Where Do People Buy Real Estate for Cash in Chicago?

Here’s who pays cash for property, the city neighborhoods where it happens, and why—in three quite different examples.

200 North Dearborn

Photo: Dennis Rodkin

200 North Dearborn

Last month, I reported on the large number of all-cash home purchases and gave a few examples. Now there’s data from DePaul’s Institute for Housing Studies that details where the cash buyers are—or at least, where they were in 2012.

In Cook County last year, there were three key clusters of non-distressed homes that went for cash. (Distressed homes, typically those that are in foreclosure, often sell to investors for cash and are scattered all over the city and suburbs; this story is about cash sales of homes that aren’t in distress. For the rest of this article, “cash” means “cash, non-distressed.”)

The three groupings have very different causes. But first, here’s where they are:

• In Englewood, 87 percent of the home purchases in one census tract (#6802 on this map) in 2012 were cash. That’s nearly four times the proportion for the city overall: IHS found that 23.2% of all sales in the city were cash (that’s cash non-distressed, remember).

• In the Loop’s census tract 3202, 65 percent of the homes sold in 2012 were cash.

• Going by the number, not the percentage, of sales, the Near North Side had by far the most: 459 homes were cash sales in six census tracts in the Gold Coast and Streeterville. (They’re tracts 810–815.) It’s 48 percent of the total sales—a hefty two times the city average, even though I did say that this one is about raw numbers.

Okay, why these places? IHS’s Sarah Duda and Tina Fassett dug into the data and found that each one has a different reason.

• The great majority of the Englewood cash buys—37 of 41 homes—were made by Norfolk Southern Corp as part of the expansion of its 47th Street intermodal freight facility. It’s a massive project that’s projected to bring nearly 400 new jobs to the area, although opponents argue that it’s gobbling up a chunk of the neighborhood.

According to Norfolk Southern spokesman Robin Chapman, the 37 purchases that IHS found in 2012 land records have been followed by another 25 in 2013, with 59 more still to be purchased—121 privately-owned lots in all. The company is also buying 105 parcels from the city. The private sales are done in cash, Chapman said, because “the real estate purchase is part of the budget for the project. We wouldn’t need to finance it.”

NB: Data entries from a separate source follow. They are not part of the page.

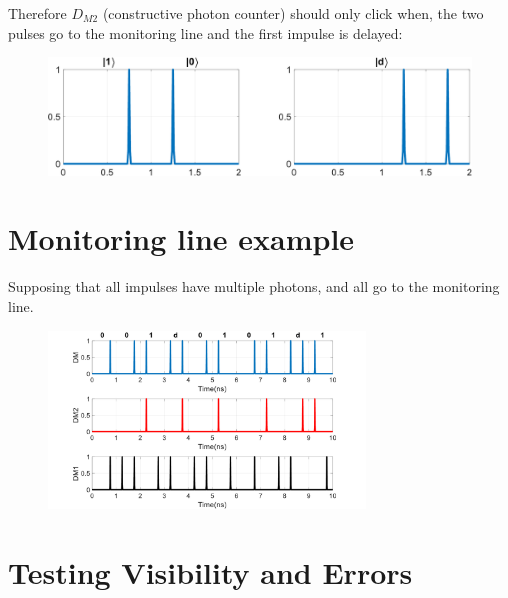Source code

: \documentclass[1000pt]{article}
\newcommand{\mysection}[1]{\section*{\color{black}\sffamily #1}}%
\begin{document}
Therefore $D_{M2}$ (constructive photon counter) should only click when, the two pulses go to the monitoring line and the first impulse is delayed:
\vspace*{0.5cm}
    \begin{figure}[hbt]
    	\centering
    	\includegraphics[width=1\textwidth]{./figures/S2.pdf}
    \end{figure}

\mysection{\Huge\textbf{Monitoring line example}} \Large \vspace*{1cm}

Supposing that all impulses have multiple photons, and all go to the monitoring line.

  \begin{figure}[hbt]
    	\centering
    	\includegraphics[width=0.75\textwidth]{./figures/DM3.pdf}
    \end{figure}


\mysection{\Huge\textbf{Testing Visibility and Errors}} \Large \vspace*{1cm}
\end{document}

• All 95 sales in the 3202 census tract, in the northwest part of the Loop, 72 were in one building: 200 N. Dearborn, a late 1980s apartment tower converted to 309 condos in 2007. There are few other for-sale residential properties in the census tract, but more to the point on the high number of cash purchases is this: buyers who pay cash get a ten-percent discount.

Sales officials at the building haven’t responded to requests for comment.

• On the Near North Side, the reason for so many cash purchases is that wealthy people have cash and, according to two agents who work there, renewed confidence in the real estate market.

“Empty nesters who are selling their big suburban home and downsizing into something more efficient in the city don’t want to have overhead or a lot of monthly expenses, so they pay cash,” says Coldwell Banker agent Jennifer Ames. The cash may come from the proceeds of selling their prior home or from other assets, she says.

A few years ago, when the economy looked bleaker, Ames says, more of those buyers would have financed their purchases in order to keep cash liquid. “But as the economy has improved, people have felt secure plunking down cash.”

@Properties’ Tricia Fox concurs: “The perception in the luxury market is that with stocks going up and down, real estate is a good place to put cash,” she says.

Some affluent buyers use cash because they’re buying in one of the few Gold Coast co-op buildings that still require it, Ames notes. Others might be trying to avoid appraisal issues. With prices rising quickly in the past year—according to Case-Shiller data out Tuesday, Chicago’s home prices were up 3.3 percent from May to June, the second-biggest increase among major cities—appraised values don’t always keep up with the market. A buyer who wants a property for more than the appraiser tells the lender it’s worth may opt to go with cash instead, Fox explains.

She and Ames both say they expect the number of cash sales for 2013 to come in higher than in 2012.